Mais Bruce pourvoyait à la couleur. Il avait 31 ans, il était une star et joussait d'un immense succés en Chine, c'était un maitre des Arts martiaux, il avait joué Kato dans le frelon vert.
Il essayait alors de décider s'il retournerait ou non en Amérique, non pour inculquer les Arts martiaux aux stars de cinéma, mais pour en devenir une lui-même. Je me souviens
de ce qu'il me dit à propos de Kato, qu'il avait obtenu le rôle parce qu'il était le seul chinois capable de prononcer le nom du héros."
Bruce:Et vous savez, c'est un fichu nom, mon vieux (il se référait à Britt Reid, le nom de l'acteur vedette du frelon vert). A l'époque, à chaque fois
que je prononçais ce nom, je le faisait extrêmement consciencieusement. C'est vrai. C'est un autre point intéressant. Mettons, si vous apprenez à parler chinois...
Burton: oui...
Bruce: Je veux dire...C'est trés...Ce n'est pas difficile d'apprendre à prononcer le mot. La difficulté,
elle se trouve derrière le mot, c'est l'expression, ce sont les sentiments qui s'y cachent. C'est comme quand j'arrivais pour la première fois aux Etats-Unis,
j'ai regardé le Caucasien, et je n'ai vraiment pas compris s'il était réellement en colère ou s'il faisait semblant, parce que
nous avons des façons différentes de réagir. Là est la difficulté, voyez-vous.
Burton: C'est presque comme si vous vous trouviez en face d'un individu d'une autre planète pour lequel un sourire n'a pas la
même signification que pour nous. En fait, un sourire n'est pas toujours perçu de la même façon, n'est ce pas?
Bruce: Bien sûr que non.
Burton:Oui, je viens juste d'y penser. On dit que le secret de votre succés dans ce film, Big Boss, c'est un tel succés ici,
cela vous a rendu célèbre du jour au lendemain en Asie-on dit que le secret de votre succés vient de ce que c'est vous qui vous battez.
En votre qualité d'expert en arts martiaux chinois, que pensez vous des combats que vous avez vu dans les films avant que vous ne deveniez une star?
Bruce: Bien, je pense qu'au début, je n'imaginais pas du tout que ma pratique des arts martiaux, passée et présente, me conduirait à cela(là
Bruce s'interrompit en riant).
Burton: Je sais.
Bruce: Mais pour commencer, je dirai que las arts martiaux ont une trés profonde signification dans ma vie,
car tout ce qui m'a fait ce que je suis: l'acteur, l'artiste en matière de combats, l'homme, c'est aux arts martiaux que je le dois.
Burton: Peut être, pour notre public, qui ne sait pas ce que cela signifie, pourriez vous expliquer ce que vous entendez exactement par arts martiaux?

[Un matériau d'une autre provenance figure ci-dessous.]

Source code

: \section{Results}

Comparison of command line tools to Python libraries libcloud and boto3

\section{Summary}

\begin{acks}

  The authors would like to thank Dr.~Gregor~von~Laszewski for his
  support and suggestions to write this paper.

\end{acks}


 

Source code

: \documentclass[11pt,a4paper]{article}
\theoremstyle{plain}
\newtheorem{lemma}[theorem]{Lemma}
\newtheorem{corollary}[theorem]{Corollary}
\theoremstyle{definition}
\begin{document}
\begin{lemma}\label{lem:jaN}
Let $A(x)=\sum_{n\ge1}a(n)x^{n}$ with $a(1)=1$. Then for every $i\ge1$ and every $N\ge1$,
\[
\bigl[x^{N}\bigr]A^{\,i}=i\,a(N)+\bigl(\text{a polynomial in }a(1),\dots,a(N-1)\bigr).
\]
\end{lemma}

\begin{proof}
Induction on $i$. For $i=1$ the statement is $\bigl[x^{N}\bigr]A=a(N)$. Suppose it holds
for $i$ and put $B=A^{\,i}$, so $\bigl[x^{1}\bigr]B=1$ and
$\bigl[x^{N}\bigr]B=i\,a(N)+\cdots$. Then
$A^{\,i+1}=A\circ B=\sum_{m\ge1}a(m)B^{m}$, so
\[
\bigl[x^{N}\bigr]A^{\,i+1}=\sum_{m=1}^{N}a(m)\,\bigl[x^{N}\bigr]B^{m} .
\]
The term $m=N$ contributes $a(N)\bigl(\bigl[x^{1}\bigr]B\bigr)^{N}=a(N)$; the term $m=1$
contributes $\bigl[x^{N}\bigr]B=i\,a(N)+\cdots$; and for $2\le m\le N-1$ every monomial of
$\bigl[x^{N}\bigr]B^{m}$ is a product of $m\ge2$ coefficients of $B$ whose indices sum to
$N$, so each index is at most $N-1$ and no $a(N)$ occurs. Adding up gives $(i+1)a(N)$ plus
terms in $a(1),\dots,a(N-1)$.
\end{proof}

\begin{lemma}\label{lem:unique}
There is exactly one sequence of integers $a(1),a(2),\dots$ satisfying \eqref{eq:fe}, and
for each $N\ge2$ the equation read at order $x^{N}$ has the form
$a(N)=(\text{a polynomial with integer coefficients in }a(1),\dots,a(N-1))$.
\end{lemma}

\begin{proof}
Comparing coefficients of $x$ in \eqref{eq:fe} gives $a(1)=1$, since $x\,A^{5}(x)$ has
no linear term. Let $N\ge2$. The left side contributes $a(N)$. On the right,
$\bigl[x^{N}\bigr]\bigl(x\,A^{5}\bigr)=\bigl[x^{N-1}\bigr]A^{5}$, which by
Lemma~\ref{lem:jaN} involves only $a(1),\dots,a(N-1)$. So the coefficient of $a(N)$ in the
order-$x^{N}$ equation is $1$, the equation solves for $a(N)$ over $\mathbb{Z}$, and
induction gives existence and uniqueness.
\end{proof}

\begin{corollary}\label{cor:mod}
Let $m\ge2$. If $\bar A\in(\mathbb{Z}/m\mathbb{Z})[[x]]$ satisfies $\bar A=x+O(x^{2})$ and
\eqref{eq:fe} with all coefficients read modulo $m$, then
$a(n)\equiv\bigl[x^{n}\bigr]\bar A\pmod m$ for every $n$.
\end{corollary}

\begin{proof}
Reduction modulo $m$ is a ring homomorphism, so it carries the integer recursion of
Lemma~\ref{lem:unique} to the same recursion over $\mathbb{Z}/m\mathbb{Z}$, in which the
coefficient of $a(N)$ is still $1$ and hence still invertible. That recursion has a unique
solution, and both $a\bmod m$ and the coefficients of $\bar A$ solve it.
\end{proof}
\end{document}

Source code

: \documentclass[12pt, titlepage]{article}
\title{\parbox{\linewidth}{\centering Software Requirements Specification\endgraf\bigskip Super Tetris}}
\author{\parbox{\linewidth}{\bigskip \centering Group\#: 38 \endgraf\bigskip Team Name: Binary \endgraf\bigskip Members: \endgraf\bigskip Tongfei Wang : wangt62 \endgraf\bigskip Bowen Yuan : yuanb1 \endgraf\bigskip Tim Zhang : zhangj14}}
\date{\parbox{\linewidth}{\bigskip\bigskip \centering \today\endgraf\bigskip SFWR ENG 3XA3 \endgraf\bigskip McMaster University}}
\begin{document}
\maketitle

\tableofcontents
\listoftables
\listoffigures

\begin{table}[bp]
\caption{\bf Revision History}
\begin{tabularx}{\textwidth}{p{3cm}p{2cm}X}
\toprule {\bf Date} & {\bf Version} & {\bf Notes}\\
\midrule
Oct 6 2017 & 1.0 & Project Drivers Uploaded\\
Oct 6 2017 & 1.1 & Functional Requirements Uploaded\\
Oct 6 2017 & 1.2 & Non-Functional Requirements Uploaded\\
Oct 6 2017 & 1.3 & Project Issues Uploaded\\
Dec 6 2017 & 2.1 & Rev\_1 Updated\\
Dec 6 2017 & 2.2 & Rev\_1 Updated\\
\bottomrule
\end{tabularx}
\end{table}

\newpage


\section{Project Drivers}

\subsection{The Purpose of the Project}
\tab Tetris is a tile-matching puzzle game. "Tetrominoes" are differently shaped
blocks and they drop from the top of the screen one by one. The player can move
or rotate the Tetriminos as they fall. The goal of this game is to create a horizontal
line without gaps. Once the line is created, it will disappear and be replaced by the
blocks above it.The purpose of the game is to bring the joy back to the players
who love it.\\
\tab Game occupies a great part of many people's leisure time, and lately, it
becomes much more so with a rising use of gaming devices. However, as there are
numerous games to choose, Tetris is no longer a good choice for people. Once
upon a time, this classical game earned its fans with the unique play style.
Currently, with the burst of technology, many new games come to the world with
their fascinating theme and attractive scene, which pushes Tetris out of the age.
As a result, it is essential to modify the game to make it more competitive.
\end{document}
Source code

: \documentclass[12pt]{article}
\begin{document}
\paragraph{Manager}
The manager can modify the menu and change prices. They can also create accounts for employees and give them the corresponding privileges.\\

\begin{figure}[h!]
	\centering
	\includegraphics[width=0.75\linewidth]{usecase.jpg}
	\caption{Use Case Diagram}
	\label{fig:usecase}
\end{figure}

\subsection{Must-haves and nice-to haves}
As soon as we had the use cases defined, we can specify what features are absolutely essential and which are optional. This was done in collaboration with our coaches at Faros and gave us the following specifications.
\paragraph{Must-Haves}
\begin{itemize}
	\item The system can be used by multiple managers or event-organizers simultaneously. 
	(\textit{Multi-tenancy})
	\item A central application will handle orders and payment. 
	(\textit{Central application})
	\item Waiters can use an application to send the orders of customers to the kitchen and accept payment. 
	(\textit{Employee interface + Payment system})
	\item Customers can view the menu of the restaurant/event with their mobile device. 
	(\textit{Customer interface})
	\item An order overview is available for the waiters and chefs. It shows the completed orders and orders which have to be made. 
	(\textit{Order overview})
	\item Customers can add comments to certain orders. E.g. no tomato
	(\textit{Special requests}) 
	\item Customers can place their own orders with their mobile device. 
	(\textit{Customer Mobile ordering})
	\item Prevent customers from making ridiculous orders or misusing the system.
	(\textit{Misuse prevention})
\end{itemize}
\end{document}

Bruce: Parfaitement. Les arts martiaux englobent tous les arts de combats tels que le karaté.
Burton:Le judo?
Bruce: Oui, le judo, le kung fu chinois ou la boxe chinoise, comme vous l'entendez, tout cela, voyez vous, comme
l'aïkido, taekwondo, et ainsi de suite. Mais c'est une forme combative de lutte. Je veux dire, ce n'est pas...Certains d'entre eux sont devenus
des disciplines sportives. D'autres non, ou pas encore. Ils constituent, par exemple, à frapper l'aine à planter ses doigts dans les yeux de l'adversaire
et d'autres choses comme cela.
Burton: Parlez moi de la grande casse quand vous avez joué dans Longstreet.
Bruce: Ah nous y voilà...
Burton:Je dois dire à nos lecteurs que Bruce Lee a eu un petit rôle, un rôle secondaire, dans la série de Longstreet, mais qui a eu
un énorme effet sur le public. Qu'est ce que c'était?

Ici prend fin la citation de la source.